(Collected data)
▽
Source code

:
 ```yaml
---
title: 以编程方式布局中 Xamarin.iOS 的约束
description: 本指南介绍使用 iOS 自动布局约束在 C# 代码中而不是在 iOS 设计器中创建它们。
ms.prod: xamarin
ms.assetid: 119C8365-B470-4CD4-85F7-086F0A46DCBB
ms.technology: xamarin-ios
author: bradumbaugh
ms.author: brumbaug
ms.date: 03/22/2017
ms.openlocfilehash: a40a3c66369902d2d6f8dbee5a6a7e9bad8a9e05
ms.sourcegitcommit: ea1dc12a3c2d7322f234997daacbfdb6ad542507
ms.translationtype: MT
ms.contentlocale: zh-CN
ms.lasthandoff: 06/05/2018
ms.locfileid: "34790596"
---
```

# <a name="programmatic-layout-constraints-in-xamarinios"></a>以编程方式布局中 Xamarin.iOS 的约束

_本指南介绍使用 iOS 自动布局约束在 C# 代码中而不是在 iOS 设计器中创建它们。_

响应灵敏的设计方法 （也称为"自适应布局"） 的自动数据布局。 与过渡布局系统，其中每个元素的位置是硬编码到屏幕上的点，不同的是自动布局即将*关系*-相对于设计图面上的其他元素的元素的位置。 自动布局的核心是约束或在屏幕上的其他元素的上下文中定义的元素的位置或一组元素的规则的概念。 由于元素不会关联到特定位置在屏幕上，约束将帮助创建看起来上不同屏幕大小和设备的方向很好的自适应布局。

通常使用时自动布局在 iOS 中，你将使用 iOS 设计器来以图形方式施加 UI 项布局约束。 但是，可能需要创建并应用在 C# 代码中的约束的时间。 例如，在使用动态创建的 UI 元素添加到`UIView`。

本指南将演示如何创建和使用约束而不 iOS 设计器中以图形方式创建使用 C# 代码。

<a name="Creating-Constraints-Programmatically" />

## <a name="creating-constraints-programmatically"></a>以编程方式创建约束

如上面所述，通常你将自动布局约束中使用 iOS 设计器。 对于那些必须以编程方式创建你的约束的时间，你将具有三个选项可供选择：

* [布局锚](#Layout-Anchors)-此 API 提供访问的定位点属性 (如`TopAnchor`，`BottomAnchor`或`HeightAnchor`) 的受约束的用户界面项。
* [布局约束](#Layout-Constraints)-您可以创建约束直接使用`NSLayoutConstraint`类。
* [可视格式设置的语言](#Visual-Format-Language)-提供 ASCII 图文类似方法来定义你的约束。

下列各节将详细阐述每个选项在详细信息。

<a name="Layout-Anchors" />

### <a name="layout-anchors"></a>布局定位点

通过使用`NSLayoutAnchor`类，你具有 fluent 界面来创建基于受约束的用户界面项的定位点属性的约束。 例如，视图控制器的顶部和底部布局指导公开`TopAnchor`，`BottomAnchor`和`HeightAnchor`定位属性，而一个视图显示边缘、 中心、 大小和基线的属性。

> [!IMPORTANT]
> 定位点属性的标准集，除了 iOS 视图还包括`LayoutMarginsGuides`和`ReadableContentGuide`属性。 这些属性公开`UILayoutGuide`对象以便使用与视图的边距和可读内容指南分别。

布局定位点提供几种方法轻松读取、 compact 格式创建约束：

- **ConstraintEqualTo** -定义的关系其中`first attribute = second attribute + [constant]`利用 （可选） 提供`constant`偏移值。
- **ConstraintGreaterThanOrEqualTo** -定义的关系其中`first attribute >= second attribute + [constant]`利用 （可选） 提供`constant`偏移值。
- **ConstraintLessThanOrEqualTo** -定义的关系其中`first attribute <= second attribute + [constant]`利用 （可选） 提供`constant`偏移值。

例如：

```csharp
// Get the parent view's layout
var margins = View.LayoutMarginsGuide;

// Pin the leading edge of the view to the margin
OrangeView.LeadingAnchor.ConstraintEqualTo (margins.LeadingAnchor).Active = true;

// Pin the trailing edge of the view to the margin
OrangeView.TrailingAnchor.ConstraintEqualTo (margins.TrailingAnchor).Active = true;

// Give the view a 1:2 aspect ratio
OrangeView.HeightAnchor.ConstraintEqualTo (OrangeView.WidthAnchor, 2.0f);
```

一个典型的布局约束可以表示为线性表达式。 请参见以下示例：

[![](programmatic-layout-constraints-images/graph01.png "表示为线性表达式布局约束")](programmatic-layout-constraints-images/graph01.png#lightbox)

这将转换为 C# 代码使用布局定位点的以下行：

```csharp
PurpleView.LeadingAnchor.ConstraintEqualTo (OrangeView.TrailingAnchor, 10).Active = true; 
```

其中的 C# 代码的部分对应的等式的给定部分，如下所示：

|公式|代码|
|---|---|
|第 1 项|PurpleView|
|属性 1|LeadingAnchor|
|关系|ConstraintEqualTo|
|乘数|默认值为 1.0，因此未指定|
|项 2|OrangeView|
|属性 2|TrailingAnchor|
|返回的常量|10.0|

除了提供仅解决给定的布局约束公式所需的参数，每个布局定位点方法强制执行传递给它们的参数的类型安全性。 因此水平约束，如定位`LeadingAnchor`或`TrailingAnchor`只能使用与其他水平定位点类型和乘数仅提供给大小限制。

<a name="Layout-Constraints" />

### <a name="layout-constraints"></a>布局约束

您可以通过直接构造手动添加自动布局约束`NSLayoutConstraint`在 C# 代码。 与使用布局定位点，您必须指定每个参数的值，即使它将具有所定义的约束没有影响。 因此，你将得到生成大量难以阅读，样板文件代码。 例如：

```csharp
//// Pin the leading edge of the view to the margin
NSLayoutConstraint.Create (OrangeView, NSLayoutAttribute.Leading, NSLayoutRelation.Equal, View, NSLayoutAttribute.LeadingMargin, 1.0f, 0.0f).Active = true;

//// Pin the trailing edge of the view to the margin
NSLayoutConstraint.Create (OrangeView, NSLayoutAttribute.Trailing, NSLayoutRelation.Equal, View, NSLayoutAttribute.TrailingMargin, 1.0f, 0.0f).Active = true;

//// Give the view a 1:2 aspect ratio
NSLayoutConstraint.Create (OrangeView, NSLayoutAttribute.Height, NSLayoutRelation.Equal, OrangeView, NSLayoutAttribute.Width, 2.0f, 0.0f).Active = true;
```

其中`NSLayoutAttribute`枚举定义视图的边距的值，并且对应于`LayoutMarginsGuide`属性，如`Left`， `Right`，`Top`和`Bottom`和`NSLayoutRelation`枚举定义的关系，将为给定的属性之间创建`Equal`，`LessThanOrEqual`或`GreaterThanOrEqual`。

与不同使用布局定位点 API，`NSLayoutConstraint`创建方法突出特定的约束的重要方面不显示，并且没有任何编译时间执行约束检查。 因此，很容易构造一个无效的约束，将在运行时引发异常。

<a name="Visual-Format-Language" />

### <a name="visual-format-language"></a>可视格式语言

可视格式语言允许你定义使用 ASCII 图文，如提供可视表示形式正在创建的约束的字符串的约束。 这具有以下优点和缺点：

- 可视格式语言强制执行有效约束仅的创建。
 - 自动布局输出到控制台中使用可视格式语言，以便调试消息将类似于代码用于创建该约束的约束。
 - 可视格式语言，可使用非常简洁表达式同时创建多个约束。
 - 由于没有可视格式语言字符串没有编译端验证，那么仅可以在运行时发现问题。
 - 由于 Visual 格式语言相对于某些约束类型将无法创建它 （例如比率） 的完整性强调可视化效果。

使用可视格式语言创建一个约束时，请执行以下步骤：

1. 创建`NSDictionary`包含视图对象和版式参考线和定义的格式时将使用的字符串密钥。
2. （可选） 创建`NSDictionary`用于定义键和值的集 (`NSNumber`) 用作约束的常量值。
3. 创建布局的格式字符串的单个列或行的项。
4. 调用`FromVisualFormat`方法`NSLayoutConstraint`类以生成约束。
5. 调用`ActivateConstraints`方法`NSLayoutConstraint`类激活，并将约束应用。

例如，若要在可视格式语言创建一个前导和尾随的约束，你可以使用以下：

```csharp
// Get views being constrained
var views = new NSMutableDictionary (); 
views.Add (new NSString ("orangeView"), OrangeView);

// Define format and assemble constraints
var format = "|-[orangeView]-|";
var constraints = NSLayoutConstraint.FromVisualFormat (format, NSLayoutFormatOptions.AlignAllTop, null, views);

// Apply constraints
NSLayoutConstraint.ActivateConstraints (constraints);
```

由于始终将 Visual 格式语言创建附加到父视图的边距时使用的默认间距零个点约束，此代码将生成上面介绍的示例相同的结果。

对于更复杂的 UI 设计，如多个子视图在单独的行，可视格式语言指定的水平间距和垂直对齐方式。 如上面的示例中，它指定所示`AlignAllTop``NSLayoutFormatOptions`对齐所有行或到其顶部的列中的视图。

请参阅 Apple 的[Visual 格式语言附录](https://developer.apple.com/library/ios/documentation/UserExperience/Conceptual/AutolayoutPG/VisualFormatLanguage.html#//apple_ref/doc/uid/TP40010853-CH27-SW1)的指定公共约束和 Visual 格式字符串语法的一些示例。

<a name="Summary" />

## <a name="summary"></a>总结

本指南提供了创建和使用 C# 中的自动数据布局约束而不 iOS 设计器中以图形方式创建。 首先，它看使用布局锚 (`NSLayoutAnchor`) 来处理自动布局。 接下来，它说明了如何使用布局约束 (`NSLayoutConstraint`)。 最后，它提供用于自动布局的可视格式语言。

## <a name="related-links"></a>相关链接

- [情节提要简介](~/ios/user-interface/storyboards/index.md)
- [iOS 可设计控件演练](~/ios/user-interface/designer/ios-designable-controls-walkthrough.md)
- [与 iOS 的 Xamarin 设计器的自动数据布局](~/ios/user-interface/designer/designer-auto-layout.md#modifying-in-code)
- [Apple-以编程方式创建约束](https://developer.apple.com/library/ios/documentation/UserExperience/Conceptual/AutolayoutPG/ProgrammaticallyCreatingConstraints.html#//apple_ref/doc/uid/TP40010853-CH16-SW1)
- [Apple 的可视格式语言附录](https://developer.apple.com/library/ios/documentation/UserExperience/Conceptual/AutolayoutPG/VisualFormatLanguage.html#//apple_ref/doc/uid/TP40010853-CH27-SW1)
△
#### TASK REQUIREMENTS
Gather all lines of the records that include the word "AutolayoutPG".

#### SOLUTION TO THIS PROBLEM
请参阅 Apple 的[Visual 格式语言附录](https://developer.apple.com/library/ios/documentation/UserExperience/Conceptual/AutolayoutPG/VisualFormatLanguage.html#//apple_ref/doc/uid/TP40010853-CH27-SW1)的指定公共约束和 Visual 格式字符串语法的一些示例。
- [Apple-以编程方式创建约束](https://developer.apple.com/library/ios/documentation/UserExperience/Conceptual/AutolayoutPG/ProgrammaticallyCreatingConstraints.html#//apple_ref/doc/uid/TP40010853-CH16-SW1)
- [Apple 的可视格式语言附录](https://developer.apple.com/library/ios/documentation/UserExperience/Conceptual/AutolayoutPG/VisualFormatLanguage.html#//apple_ref/doc/uid/TP40010853-CH27-SW1)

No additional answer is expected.